Penalties played a significant role in that Seattle game. A false-start on tight end Dan Arnold in the first quarter pushed Arizona from third-and-7 to third-and-12. Left guard Justin Pugh had two penalties on the same drive, including one on third-and-2. But in the fourth quarter, with Arizona within 23-21 and 9:23 left in the game, Kyler Murray was flagged for intentional grounding on a play from the Arizona 14. It moved the Cardinals back to the 2-yard-line, and on the next play right guard J.R. Sweezy was flagged for holding in the end zone, which is an automatic safety that put Seattle up 25-21. The Seahawks went on to win 28-21.

After that game, Murray said the Cardinals were "shooting ourselves in the foot." And Kingsbury stressed the need for his players to refocus and not let that many penalties and penalty yards happen again.
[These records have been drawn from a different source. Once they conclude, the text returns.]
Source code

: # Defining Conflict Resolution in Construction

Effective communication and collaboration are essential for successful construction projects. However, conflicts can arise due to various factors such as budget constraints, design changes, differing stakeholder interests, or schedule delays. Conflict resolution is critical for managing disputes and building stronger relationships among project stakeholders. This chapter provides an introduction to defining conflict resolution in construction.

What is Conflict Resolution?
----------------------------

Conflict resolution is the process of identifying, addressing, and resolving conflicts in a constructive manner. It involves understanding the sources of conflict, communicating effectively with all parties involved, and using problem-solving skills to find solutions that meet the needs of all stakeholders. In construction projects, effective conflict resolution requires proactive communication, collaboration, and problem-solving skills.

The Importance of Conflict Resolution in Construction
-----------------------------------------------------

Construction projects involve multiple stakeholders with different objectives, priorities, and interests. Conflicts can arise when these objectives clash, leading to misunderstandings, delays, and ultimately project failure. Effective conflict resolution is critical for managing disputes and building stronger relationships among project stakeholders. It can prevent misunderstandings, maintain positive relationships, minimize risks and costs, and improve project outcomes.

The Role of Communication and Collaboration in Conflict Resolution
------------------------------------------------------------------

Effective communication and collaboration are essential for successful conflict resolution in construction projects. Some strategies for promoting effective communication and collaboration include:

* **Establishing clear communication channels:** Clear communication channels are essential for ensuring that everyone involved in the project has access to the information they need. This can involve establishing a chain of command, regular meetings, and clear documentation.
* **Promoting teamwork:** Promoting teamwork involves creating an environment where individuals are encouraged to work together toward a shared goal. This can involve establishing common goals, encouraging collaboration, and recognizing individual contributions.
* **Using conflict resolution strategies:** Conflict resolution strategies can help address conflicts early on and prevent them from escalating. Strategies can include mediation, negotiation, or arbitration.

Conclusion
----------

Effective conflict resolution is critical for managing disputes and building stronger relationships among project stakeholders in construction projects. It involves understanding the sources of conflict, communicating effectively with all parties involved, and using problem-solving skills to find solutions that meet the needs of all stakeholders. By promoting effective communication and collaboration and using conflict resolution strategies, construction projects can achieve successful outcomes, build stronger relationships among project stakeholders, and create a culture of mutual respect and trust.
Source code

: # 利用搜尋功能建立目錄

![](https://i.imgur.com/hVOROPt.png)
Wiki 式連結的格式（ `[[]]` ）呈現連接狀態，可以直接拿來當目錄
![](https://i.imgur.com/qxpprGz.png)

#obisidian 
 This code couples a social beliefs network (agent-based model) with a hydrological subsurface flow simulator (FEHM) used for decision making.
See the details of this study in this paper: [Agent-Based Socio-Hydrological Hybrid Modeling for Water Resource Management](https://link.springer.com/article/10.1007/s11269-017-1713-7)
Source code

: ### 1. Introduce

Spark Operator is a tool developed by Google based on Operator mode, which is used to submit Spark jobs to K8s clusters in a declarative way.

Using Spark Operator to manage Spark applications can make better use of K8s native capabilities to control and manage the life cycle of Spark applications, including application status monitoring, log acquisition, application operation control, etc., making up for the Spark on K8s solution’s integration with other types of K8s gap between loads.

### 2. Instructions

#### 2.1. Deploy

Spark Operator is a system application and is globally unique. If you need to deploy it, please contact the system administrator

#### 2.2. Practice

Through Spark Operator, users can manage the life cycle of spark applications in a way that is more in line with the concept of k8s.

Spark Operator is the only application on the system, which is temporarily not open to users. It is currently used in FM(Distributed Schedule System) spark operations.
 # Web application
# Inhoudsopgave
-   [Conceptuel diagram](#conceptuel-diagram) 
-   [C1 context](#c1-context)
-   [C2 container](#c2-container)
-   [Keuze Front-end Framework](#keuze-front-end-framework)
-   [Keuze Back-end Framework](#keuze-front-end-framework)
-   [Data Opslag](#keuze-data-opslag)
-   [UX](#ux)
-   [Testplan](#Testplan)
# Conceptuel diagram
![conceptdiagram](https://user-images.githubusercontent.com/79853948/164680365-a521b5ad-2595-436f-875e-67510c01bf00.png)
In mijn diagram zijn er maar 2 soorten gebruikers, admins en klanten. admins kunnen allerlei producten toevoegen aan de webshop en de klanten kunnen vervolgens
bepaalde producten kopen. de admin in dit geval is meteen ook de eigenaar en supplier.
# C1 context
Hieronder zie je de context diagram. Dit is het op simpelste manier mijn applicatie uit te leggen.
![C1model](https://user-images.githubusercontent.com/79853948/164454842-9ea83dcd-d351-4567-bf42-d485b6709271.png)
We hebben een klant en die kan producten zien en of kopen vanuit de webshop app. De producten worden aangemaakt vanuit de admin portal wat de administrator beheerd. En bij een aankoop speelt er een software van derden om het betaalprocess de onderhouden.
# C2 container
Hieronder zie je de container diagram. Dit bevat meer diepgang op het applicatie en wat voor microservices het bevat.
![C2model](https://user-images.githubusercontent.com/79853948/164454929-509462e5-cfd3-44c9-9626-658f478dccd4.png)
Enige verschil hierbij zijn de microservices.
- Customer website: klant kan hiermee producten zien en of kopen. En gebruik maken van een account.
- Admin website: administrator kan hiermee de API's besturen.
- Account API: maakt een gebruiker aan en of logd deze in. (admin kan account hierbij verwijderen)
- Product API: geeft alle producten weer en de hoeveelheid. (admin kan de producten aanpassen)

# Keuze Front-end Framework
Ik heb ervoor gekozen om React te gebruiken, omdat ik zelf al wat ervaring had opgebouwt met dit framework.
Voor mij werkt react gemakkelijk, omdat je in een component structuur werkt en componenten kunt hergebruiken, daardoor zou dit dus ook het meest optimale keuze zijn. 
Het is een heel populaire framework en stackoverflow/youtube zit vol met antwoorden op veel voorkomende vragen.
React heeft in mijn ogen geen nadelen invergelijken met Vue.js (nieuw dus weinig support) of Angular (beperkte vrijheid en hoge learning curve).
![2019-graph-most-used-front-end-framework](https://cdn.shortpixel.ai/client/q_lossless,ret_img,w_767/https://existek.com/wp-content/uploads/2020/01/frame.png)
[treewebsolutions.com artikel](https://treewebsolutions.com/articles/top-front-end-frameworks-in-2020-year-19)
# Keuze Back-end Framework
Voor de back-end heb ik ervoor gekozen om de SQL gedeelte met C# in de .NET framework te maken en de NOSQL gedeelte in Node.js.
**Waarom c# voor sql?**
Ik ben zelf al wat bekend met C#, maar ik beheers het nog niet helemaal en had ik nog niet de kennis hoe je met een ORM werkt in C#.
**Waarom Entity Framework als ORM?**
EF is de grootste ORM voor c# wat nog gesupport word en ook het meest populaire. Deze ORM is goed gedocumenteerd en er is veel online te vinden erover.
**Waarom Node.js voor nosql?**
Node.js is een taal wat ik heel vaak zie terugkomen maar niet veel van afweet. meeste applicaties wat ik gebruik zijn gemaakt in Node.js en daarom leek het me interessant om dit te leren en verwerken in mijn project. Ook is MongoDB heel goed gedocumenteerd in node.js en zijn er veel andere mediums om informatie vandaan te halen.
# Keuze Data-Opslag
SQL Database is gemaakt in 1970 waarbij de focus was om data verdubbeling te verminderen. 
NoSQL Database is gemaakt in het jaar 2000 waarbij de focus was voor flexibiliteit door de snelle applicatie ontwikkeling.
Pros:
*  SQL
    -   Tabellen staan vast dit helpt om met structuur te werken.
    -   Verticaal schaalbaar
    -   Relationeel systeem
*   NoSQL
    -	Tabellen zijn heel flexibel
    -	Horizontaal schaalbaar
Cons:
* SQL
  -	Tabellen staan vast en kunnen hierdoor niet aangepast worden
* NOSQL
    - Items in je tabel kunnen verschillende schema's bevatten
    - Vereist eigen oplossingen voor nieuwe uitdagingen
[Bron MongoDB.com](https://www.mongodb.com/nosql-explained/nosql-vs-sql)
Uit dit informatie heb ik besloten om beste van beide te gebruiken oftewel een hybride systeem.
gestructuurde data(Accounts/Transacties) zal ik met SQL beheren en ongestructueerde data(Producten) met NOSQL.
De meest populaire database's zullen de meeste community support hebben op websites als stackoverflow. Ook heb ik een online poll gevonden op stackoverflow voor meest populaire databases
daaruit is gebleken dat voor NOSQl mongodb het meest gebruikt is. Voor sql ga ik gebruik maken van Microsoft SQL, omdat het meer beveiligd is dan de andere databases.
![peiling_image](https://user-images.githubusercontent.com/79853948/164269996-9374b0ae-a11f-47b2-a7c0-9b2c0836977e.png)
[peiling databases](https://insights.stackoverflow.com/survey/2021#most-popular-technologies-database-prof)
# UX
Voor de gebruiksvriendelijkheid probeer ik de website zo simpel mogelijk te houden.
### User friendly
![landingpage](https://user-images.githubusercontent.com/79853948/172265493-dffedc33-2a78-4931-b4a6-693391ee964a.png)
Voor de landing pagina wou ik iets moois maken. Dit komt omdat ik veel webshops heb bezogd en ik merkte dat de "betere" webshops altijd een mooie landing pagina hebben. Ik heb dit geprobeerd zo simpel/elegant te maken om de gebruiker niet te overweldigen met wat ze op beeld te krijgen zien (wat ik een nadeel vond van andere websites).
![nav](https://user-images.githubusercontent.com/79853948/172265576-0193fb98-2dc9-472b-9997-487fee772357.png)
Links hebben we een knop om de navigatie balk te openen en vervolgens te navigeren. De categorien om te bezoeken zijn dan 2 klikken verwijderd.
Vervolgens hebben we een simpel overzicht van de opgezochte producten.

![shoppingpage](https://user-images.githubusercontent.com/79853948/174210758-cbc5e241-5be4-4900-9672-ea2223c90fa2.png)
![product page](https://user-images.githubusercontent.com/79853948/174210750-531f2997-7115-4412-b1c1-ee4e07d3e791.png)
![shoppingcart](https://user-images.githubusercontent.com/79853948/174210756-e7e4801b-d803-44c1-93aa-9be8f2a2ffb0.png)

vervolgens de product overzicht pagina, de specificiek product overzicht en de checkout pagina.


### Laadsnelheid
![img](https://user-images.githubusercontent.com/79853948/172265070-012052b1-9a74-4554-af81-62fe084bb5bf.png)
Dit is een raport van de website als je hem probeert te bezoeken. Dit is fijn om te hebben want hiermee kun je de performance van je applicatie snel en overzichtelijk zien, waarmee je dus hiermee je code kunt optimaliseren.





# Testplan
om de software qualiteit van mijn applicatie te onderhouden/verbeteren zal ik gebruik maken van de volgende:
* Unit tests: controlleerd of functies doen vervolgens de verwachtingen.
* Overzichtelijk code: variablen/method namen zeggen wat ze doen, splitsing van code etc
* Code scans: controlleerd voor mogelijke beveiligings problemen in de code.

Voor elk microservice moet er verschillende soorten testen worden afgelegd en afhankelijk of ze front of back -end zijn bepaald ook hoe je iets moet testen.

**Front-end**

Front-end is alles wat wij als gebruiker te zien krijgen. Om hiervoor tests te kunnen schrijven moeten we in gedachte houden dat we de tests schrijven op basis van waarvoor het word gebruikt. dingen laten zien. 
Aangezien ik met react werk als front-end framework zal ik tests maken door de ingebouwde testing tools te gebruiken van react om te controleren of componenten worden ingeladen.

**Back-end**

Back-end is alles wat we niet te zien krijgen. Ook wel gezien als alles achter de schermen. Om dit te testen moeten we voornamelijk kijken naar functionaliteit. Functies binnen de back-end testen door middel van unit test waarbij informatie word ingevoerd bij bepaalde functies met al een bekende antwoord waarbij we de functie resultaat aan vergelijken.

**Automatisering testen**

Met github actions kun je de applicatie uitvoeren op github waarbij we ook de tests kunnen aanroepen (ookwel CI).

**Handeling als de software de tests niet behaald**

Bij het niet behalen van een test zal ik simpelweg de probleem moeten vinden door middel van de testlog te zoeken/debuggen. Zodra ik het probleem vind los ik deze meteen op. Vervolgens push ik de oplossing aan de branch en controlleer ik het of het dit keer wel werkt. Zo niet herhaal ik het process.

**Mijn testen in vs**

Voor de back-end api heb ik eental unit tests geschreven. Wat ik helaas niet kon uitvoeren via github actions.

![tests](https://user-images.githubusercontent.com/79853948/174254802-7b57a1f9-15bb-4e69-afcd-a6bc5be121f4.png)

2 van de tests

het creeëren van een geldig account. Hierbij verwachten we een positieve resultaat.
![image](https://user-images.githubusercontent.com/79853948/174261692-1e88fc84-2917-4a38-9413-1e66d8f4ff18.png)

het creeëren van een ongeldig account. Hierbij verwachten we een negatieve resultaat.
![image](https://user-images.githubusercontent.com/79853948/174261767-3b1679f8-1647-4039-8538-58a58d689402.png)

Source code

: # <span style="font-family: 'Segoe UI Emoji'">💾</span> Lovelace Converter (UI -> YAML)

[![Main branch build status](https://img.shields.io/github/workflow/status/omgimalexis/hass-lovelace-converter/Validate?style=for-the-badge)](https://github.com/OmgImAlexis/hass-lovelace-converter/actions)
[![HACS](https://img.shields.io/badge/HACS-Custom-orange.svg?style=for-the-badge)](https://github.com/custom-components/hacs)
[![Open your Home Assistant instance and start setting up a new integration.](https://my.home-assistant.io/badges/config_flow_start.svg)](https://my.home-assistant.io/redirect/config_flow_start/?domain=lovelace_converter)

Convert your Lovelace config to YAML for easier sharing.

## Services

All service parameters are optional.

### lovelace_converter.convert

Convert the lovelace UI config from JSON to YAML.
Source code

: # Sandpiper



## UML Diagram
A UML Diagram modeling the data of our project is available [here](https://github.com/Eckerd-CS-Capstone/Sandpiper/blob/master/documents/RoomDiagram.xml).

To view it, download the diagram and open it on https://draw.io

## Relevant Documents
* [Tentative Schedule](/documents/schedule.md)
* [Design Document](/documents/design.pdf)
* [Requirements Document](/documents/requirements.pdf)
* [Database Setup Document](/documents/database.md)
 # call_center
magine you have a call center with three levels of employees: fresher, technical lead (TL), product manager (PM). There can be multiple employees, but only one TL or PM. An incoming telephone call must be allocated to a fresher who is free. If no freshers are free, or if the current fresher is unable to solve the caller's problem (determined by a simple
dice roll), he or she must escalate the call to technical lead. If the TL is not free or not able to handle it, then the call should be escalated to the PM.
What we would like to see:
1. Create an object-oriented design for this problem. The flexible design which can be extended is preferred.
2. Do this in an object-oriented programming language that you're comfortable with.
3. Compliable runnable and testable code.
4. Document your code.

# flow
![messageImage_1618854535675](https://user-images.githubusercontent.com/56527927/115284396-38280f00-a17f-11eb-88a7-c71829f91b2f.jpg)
"You're not going to win in this league doing that," Kingsbury said. "Especially against a quality team like Seattle. It's unacceptable to have that many and we have to clean that up."

Arizona did, for the most part. In the final six weeks, Arizona committed just 37 penalties -- 34 were accepted -- which were the 16th most during that span.

Part of Arizona's issues early in the season could be attributed to a lack of offseason and preseason reps because of the elimination of OTAs, minicamp and the preseason games.

For the season, they were penalized most on first down (47 and 41 accepted) followed by second and then third. On third-and-short, they were penalized 12 times with 11 accepted.

But the Cardinals' offense wasn't only to blame.

The defense was flagged for 45 accepted penalties and special teams for seven.

The most penalized player on the Cardinals in 2020 was cornerback Patrick Peterson with 14, of which 10 were accepted. He was flagged for defensive holding seven times with four accepted and for defensive pass interference four times. Fellow corner Dre Kirkpatrick was second with nine and seven accepted, five of which were defensive pass interferences, followed by Pugh (nine and nine), Arnold (seven and seven), Hopkins (six and five), right tackle Kelvin Beachum (six and six), left tackle D.J. Humphries (six and six) and center Mason Cole (six and six).

Humphries was flagged for a team-high six false starts, followed by five for Arnold and four each for Pugh and Cole.

Pugh led the team with four offensive holding flags.